## WORK ITEM
Count every line of the listing where the string "mangoes" occurs, and reply with the count alone.

## RECORDS TO PROCESS
==*==

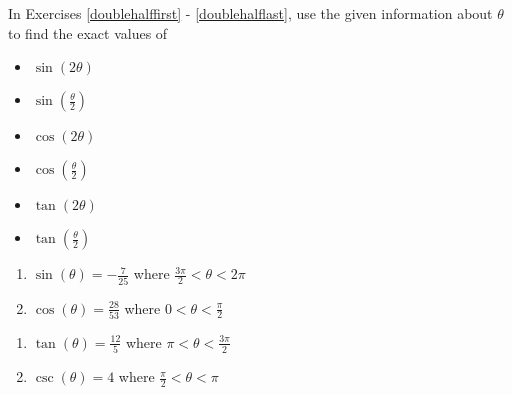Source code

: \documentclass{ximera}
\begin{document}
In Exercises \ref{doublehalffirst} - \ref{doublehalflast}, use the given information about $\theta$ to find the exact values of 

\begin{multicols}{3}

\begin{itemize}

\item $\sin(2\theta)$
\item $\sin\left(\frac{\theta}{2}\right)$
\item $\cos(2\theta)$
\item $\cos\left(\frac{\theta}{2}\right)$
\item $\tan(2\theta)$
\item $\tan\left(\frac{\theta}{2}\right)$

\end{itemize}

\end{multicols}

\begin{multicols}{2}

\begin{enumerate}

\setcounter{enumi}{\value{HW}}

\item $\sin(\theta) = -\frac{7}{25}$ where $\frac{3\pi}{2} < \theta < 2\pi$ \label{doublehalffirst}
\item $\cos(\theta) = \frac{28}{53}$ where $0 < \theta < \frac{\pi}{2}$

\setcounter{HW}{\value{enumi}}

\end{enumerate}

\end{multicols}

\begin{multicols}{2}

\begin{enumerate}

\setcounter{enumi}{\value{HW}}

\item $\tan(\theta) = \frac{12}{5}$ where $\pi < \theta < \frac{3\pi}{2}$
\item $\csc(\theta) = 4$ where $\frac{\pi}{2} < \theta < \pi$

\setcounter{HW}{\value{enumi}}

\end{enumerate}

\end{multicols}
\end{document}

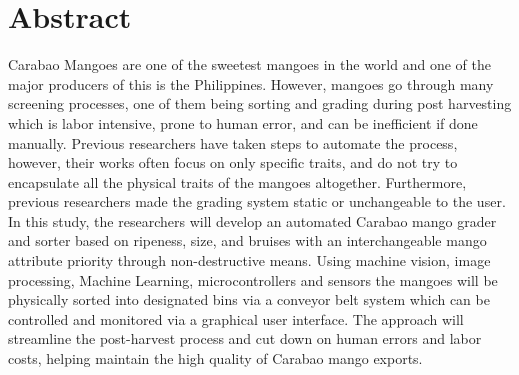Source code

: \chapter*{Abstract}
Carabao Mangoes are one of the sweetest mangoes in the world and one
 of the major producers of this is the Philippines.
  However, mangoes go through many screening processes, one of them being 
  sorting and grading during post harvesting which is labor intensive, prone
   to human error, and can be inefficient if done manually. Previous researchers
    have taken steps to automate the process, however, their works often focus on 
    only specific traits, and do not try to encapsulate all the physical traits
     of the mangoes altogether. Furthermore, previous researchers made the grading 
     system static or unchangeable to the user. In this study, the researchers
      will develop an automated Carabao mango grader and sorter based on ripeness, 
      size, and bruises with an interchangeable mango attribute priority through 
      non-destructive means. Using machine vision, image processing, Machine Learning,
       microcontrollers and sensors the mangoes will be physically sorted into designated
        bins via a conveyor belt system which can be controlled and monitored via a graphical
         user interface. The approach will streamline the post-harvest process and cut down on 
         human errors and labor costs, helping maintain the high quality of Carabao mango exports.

==*==

## ANSWER SECTION
4